One woman somewhere near the head of the queue starts shouting. There’s about to be a discounted-offal-free-for-all but Aunt Freyja, sensible as she is, tells me to wait with the shopping cart. Things have soon died down.
“What did you tell her?”.
“I told her that there was enough for everyone. The rule is everyone only gets one offal set”.
I look behind us, and the queue of women and supermarket carts is now around the corner. There clearly isn’t enough for all. The white boxes will soon be finished. We make it to the front of the line by the skin of our teeth. There are only five boxes left. Aunt Freyja takes the lot. Then looks back at the heavy-set woman behind us, smiles and puts three back.
“Here take this”. She hands me one. “You go into a separate line”, she whispers, and swooshes along the canned goods aisle, throwing in a few cans of Ora peas, a jar of Danish red cabbage. On the way home, we stop in at Vínbúð and pick up a three bottles of Brennivín (Icelandic aquavit or schnapps).
I can already start to smell the defrosting blood. “You’d better put on some old clothes for this”, she says, rolling up her sleeves and pulling out a semi-coagulated plastic bag full of blood.
Three shots of Brennivín later, the whole thing doesn’t seem quite that repulsive. I mean, Scotland has haggis, England and Ireland have black (blood) pudding and the Spaniards fry blood in the pan or mix it in with scrambled eggs.

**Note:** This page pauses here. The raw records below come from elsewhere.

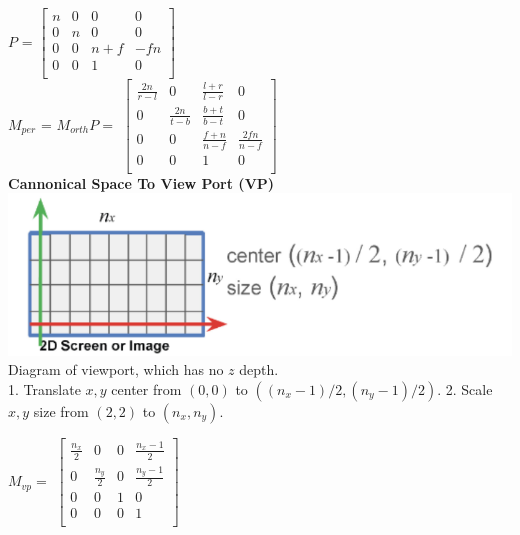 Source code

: \documentclass[letterpaper, 8pt]{extarticle}
\begin{document}
\begin{multicols*}{4}
$P$ =
\(
\begin{bmatrix}
    n & 0 & 0   & 0   \\
    0 & n & 0   & 0   \\
    0 & 0 & n+f & -fn \\
    0 & 0 & 1   & 0   \\
\end{bmatrix}
\)\\
$M_{per}$ = $M_{orth}P =$
\(
\begin{bmatrix}
    \frac{2n}{r-l} & 0              & \frac{l+r}{l-r} & 0               \\
    0              & \frac{2n}{t-b} & \frac{b+t}{b-t} & 0               \\
    0              & 0              & \frac{f+n}{n-f} & \frac{2fn}{n-f} \\
    0              & 0              & 1               & 0               \\
\end{bmatrix}
\)\\

\textbf{Cannonical Space To View Port (VP)}\\

\includegraphics[width=\linewidth]{viewport-diagram.png}
Diagram of viewport, which has no $z$ depth.\\
1. Translate $x,y$ center from $(0,0)$ to $((n_x-1)/2, (n_y-1)/2)$.
2. Scale $x,y$ size from $(2,2)$ to $(n_x, n_y)$.

$M_{vp} = $
\(
\begin{bmatrix}
    \frac{n_x}{2} & 0             & 0 & \frac{n_x-1}{2} \\
    0             & \frac{n_y}{2} & 0 & \frac{n_y-1}{2} \\
    0             & 0             & 1 & 0               \\
    0             & 0             & 0 & 1               \\
\end{bmatrix}
\)\\




\end{multicols*}
\end{document}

I’m designated the blood pudding maker. All I have to do is sieve the blood, mix in a bowl with salt, pepper, rye, oats and a generous portion of chopped sheep fat; then comes the best part: you mix this stuff together with your hands until it’s the right consistency to be poured into a sheep’s stom-ach. Aunt Freyja takes on the job of sewing the stomach up with cotton, boiling the Frankenstein-looking balls, and dunking them in the sour whey mixture. Months later in January, the morning before Uncle Guðmundur’s arrival, Freyja takes me on another shopping spree. On this trip, she picks up a little sour whale blubber, a jelly-loaf-pate made with ram’s testicles, a tub of fermented shark or hákarl (believe me, an acquired taste), some head cheese, and a few bags of harðfiskur (wind-dried fish)—her particular preference is haddock for its hardier flavour.
I believe we’re nearly ready for Uncle Guðmundur’s arrival feast, but Aunt Freyja tells me we need to stop off one more place first. We end up at a friend’s home in the middle of nowhere, and you won’t believe it, but somewhere from the larder this friend produces something else jellied.
Back in the car, I ask Aunt Freyja, “What did you just pick up?”.
“Selshreifar”, she says. “You can hardly get it anymore”. Jellied seal fins. I can only shake my head.
Of course, it is understandable that all this weird food comes from the old days when Icelanders had to make do with whatever was available. During the years when merchant vessels couldn’t get to the country a bit of jellied seal flipper might have been just the ticket, but now? Why in God’s name would you eat it now?
“We’re creatures of habit”, says Aunt Freyja, pouring me a shot of Brennivín and handing me a desert fork to spear myself a cube of fermented shark—an Icelandic tapas-style appetizer.
Freyja has laid on a buffet for Viking kings. Not only has she brought out the blood pudding and liver sausage that we made in September—now truly soured in whey, she’s defrosted and boiled the singed sheep heads and, as in the supermarket months before, they glare at me from the table. When Uncle Guðmundur arrives he surveys the table licking his chops, but pays particular attention to the sheep heads.
“Wait until everyone arrives!” shouts Aunt Freyja from the kitchen. “Don’t start picking, Guðmundur. I know what you’re like”.
But Uncle Guðmundur winks at me, and reaches over, plucks out one of the sheep’s eyes and pops it in his mouth. “That’s the best part”, he says, then pours himself a shot of Brennivín.